Leaders agree on 2015 tax cut

By Sean Murphy
The Associated Press

OKLAHOMA CITY — Gov. Mary Fallin and Republican legislative leaders announced a plan Tuesday to cut Oklahoma’s top personal income tax rate to 5 percent starting in January 2015, overhaul the workers’ compensation system and set aside $120 million to repair the state Capitol.

Fallin, Senate President Pro Tem Brian Bingman and House Speaker T.W. Shannon unveiled the details of a broad agreement that also calls for an eight-year plan to pay for infrastructure improvements to state buildings and other properties.

The tax cut, a top priority for Fallin, would drop the top personal income tax rate from 5.25 percent to 5 percent, effective Jan. 1, 2015.

A second cut would drop the rate further, to 4.85 percent, beginning Jan. 1, 2016, but only if state revenues grow by more than $40 million in fiscal year 2016.

If both reductions take effect, the cuts would reduce state income tax collections by an estimated $237 million annually when fully realized. The average Oklahoma taxpayer would save between $88 and $140 each year — depending on the exemptions they claim — state finance officials projected.

Fallin said cutting the income tax sends a positive message to businesses and industries and ultimately will help grow the state’s economy.

“I certainly think that the tax cut is a responsible tax cut,” Fallin said. “It will not deprive the government of revenue and it will help support the different needs that we have in government services and things like education and other areas of government.”

But the first .25 percent reduction will have an immediate $54 million impact in fiscal year 2015 and an additional $136 million when fully annualized.
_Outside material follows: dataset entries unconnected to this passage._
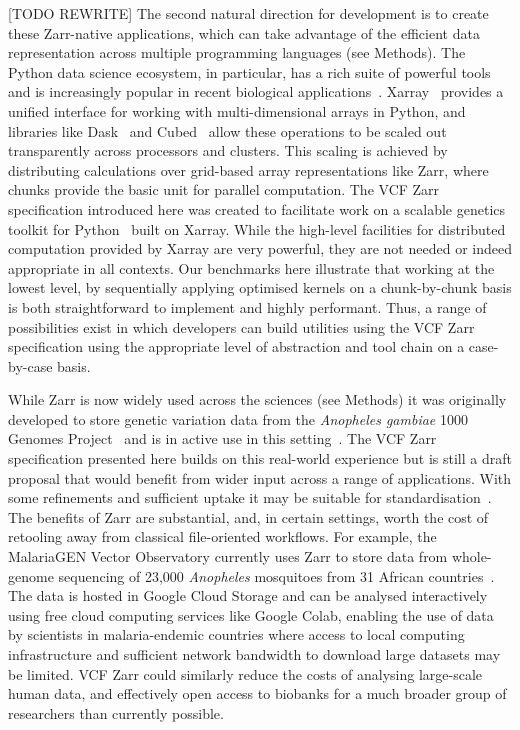 \documentclass[a4paper,num-refs]{oup-contemporary}
\begin{document}
[TODO REWRITE]
The second natural direction for development is to create
these Zarr-native applications, which can take advantage
of the efficient data representation
across multiple programming languages (see Methods).
The Python data science ecosystem, in particular,
has a rich suite of powerful tools~\cite[e.g.][]{
mckinney2010data,
lam2015numba,
kluyver2016jupyter,
harris2020array,
virtanen2020scipy} 
and is increasingly
popular in recent biological applications~\citep[e.g.][]{
abdennur2020cooler,
rand2022bionumpy,
open2c2024bioframe,
hou2024admix}.
Xarray~\cite{hoyer2017xarray} provides a unified interface for working 
with multi-dimensional arrays
in Python, and libraries like Dask~\cite{rocklin2015dask}  
and Cubed~\cite{cubed2024} allow these operations to be
scaled out transparently across processors and clusters. 
This scaling is achieved by distributing calculations over 
grid-based array representations like Zarr, where chunks
provide the basic unit for parallel computation.
The VCF Zarr specification introduced here was created 
to facilitate work on a scalable genetics toolkit for 
Python~\cite{sgkit2024} built on Xarray. 
While the high-level facilities for distributed 
computation provided by Xarray 
are very powerful, they are not needed or indeed
appropriate in all contexts. Our benchmarks here 
illustrate that working at the lowest level, 
by sequentially applying optimised kernels on a chunk-by-chunk
basis is both straightforward to implement and highly performant.
Thus, a range of possibilities exist in which developers 
can build utilities using the VCF Zarr specification
using the appropriate level of abstraction and tool chain
on a case-by-case basis.

While Zarr is now widely used across the sciences (see Methods)
it was originally 
developed to store genetic variation data from the 
\textit{Anopheles gambiae} 
1000 Genomes Project~\citep{anopheles2017genetic}
and is in active use in this 
setting~\cite[e.g.][]{ahouidi2021open,trimarsanto2022molecular}.
The VCF Zarr specification presented here builds on this real-world 
experience but is still a draft proposal that would benefit 
from wider input across a range of applications. With some 
refinements and sufficient uptake it may be suitable 
for standardisation~\cite{rehm2021ga4gh}.
The benefits of Zarr are substantial, and, in certain settings,
worth the cost of retooling away from classical file-oriented workflows.
For example, the MalariaGEN Vector Observatory
currently uses Zarr to store data from whole-genome sequencing 
of 23,000 \textit{Anopheles} mosquitoes from 31 African 
countries~\cite{mvgo2024}.
The data is hosted in Google Cloud Storage and can be analysed interactively
using free cloud computing services like Google Colab,
enabling the use of data by scientists in malaria-endemic countries
where access to local computing infrastructure and sufficient network 
bandwidth to download large datasets may be limited.
VCF Zarr could similarly reduce the costs of analysing large-scale
human data, and effectively open access to biobanks
for a much broader group of researchers than currently possible.
\end{document}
The second reduction of .15 percent, if it takes effect, would cost an additional $101 million annually.

Critics contend now is not the time to cut a key source of the state’s revenue following deep cuts to the budget for public education in recent years and with the state still having to pay roughly $90 million to the oil and gas industry next fiscal year in the form of delayed tax incentives.